A terra dos melancólicos fados já pode dizer que tem uma verdadeira cantora de jazz. Ela se chama Maria João, é portuguesa de Lisboa e foi a grande sensação da noite de jazz do selo Verve, anteontem, no Montreux Jazz Festival.
Acompanhada pelo talentoso Mario Laginha, pianista que segue a linhagem de Bill Evans e Keith Jarrett, Maria João surpreendeu a platéia européia com improvisações bastante originais e uma impressionante presença de palco.
Na bagagem musical de Maria, além da herança dos ritmos africanos (sua mãe nasceu em Moçambique), a MPB tem lugar especial.
O ``tour de force" de seu show é justamente uma longa recriação da clássica ``Asa Branca" (de Luiz Gonzaga e Humberto Teixeira). Cantando ``a capella", sozinha no palco, Maria João parece transformar-se em um insólito instrumento de percussão, misturando a técnica do canto ``scat" com inusitados recursos de respiração.

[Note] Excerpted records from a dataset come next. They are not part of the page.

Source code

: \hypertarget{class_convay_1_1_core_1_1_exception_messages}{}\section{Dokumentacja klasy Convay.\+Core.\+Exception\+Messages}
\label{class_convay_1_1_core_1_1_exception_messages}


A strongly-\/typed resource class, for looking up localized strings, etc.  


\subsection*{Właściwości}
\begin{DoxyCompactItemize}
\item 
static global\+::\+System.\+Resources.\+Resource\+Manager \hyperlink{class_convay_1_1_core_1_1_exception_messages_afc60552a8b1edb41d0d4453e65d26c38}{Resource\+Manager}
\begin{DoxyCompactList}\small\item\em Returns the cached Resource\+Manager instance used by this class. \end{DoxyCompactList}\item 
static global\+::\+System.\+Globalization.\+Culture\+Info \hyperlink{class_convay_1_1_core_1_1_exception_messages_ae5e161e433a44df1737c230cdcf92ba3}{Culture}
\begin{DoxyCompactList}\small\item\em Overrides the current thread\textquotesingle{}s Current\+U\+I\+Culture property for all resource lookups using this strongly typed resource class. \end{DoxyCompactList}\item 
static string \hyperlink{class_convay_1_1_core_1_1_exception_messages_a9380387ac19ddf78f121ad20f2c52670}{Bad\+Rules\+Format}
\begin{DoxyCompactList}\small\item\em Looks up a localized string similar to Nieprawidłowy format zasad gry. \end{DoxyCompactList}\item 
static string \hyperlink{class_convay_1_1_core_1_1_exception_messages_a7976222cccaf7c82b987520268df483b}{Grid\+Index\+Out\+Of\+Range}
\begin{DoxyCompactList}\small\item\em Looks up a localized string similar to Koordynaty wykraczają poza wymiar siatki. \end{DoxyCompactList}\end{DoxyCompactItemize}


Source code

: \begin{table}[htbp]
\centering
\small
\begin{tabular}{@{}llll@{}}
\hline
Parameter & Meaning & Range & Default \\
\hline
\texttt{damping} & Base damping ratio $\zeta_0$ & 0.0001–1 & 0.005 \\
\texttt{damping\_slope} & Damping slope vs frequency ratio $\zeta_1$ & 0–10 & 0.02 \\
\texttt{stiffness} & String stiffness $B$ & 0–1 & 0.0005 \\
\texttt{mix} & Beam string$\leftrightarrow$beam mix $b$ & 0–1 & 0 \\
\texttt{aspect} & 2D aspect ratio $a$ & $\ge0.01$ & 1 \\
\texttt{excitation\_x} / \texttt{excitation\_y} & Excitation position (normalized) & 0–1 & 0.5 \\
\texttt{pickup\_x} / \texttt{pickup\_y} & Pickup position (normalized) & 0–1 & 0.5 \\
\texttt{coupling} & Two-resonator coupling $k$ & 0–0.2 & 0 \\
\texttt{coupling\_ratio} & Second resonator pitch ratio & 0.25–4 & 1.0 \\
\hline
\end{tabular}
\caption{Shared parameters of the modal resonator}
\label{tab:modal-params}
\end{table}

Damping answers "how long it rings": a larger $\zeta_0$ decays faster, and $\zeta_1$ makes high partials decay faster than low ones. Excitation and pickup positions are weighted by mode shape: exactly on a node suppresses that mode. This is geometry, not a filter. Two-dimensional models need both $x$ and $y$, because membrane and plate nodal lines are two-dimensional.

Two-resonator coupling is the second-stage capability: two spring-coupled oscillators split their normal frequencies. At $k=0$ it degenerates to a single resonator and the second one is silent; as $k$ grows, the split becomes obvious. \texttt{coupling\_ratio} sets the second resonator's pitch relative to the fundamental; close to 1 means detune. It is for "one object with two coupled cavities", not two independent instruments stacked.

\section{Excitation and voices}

``A música brasileira me inspira muito", disse ela à Folha, logo após seu concerto na sala Miles Davis, apontando Elis Regina, Caetano Veloso, Gilberto Gil, Djavan, Milton Nascimento, Egberto Gismonti e Hermeto Pascoal entre seus músicos favoritos.
O mais interessante é que, tanto cantando jazz em inglês, como interpretando música popular brasileira, ela não exibe o característico sotaque lusitano.
A história de Maria João, 39, é singular como sua música. Professora de natação, somente aos 28 anos, por sugestão de um músico, que a ouviu cantar por acaso, decidiu ingressar na Escola de Jazz do Hot Club de Lisboa.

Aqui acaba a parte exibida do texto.